(STORED DATA):
# # # # # # #

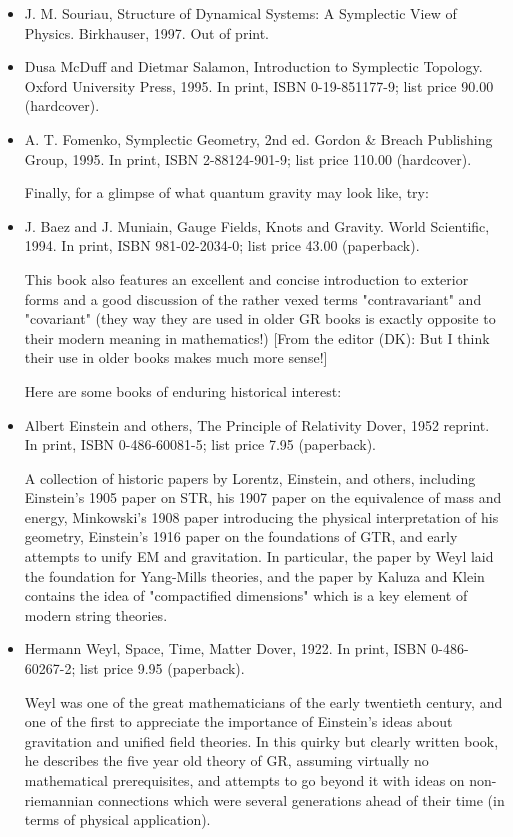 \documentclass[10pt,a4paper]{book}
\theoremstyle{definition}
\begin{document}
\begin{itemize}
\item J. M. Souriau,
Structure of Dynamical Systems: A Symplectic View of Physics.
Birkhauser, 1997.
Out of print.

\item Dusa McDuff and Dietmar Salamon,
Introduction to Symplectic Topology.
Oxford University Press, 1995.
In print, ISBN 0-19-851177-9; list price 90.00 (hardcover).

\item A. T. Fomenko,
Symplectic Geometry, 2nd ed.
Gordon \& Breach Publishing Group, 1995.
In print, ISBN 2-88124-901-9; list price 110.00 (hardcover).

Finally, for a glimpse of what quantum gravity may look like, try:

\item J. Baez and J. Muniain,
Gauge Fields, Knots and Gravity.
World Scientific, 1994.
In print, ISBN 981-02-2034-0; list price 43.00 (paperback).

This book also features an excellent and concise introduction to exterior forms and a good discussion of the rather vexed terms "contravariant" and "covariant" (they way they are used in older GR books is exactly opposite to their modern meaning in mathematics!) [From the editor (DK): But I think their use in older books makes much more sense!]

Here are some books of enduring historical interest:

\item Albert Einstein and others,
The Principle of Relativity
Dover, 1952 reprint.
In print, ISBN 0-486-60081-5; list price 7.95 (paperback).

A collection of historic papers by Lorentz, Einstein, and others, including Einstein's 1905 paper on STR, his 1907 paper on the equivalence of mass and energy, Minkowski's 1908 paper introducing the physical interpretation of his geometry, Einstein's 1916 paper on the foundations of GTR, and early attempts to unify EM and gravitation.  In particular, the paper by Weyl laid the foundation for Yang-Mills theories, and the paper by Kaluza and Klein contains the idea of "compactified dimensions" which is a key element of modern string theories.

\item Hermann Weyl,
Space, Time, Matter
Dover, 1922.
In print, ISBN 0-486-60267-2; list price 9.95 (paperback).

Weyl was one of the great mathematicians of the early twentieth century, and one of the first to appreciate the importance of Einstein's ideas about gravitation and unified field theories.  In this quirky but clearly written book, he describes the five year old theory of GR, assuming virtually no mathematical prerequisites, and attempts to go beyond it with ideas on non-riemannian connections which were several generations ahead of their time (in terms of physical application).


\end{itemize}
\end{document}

# # # # # # #

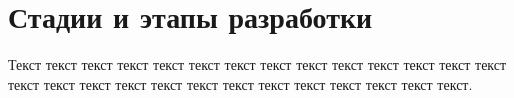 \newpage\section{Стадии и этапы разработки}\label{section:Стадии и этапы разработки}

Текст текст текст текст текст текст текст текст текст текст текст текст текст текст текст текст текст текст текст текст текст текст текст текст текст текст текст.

# # # # # # #

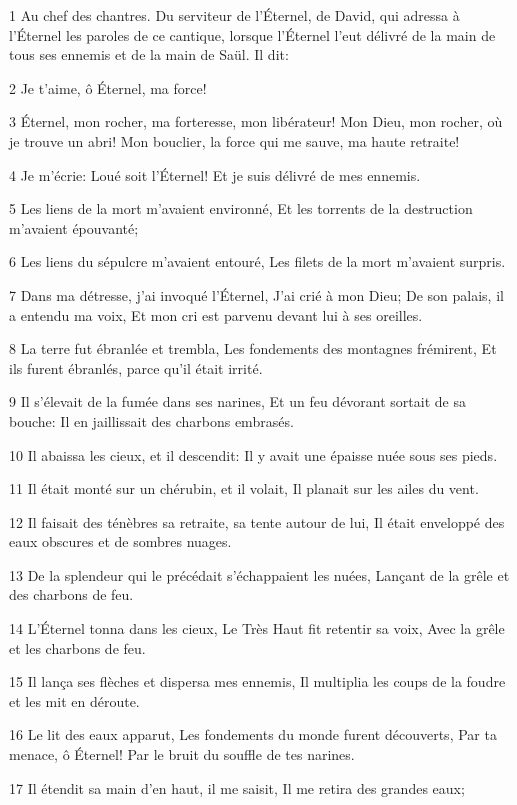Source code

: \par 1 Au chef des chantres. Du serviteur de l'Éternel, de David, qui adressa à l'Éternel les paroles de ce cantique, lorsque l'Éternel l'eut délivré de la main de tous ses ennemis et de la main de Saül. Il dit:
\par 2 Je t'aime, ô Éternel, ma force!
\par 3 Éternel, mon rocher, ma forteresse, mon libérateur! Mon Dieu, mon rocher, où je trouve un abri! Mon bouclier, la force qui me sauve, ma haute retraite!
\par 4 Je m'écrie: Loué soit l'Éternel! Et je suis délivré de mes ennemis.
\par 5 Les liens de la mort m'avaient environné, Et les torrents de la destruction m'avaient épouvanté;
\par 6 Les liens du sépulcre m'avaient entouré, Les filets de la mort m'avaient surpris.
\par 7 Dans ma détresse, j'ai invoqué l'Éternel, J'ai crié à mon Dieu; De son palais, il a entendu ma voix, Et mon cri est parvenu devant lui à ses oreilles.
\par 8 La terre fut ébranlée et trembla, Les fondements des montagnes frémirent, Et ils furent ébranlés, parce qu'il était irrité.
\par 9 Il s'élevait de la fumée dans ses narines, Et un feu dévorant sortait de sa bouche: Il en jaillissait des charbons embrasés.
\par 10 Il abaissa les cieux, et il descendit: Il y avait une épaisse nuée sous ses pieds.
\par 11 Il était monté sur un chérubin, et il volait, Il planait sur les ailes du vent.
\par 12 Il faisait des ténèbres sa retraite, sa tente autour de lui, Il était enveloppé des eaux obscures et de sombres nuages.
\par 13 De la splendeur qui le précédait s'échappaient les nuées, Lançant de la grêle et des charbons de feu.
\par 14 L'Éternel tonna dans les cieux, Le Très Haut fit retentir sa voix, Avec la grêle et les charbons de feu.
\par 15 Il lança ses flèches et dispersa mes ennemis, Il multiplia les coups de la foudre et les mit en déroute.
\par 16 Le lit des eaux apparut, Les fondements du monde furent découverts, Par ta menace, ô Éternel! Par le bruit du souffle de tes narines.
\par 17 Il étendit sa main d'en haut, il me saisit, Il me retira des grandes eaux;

# # # # # # #

(EXERCISE PROMPT): Of the entries above, repeat exactly the lines between the line with "Gauge Fields, Knots and Gravity." and the line with "Dover, 1952 reprint.", inclusive, and no others.

(ANSWER TO THIS TASK):
Gauge Fields, Knots and Gravity.
World Scientific, 1994.
In print, ISBN 981-02-2034-0; list price 43.00 (paperback).

This book also features an excellent and concise introduction to exterior forms and a good discussion of the rather vexed terms "contravariant" and "covariant" (they way they are used in older GR books is exactly opposite to their modern meaning in mathematics!) [From the editor (DK): But I think their use in older books makes much more sense!]

Here are some books of enduring historical interest:

\item Albert Einstein and others,
The Principle of Relativity
Dover, 1952 reprint.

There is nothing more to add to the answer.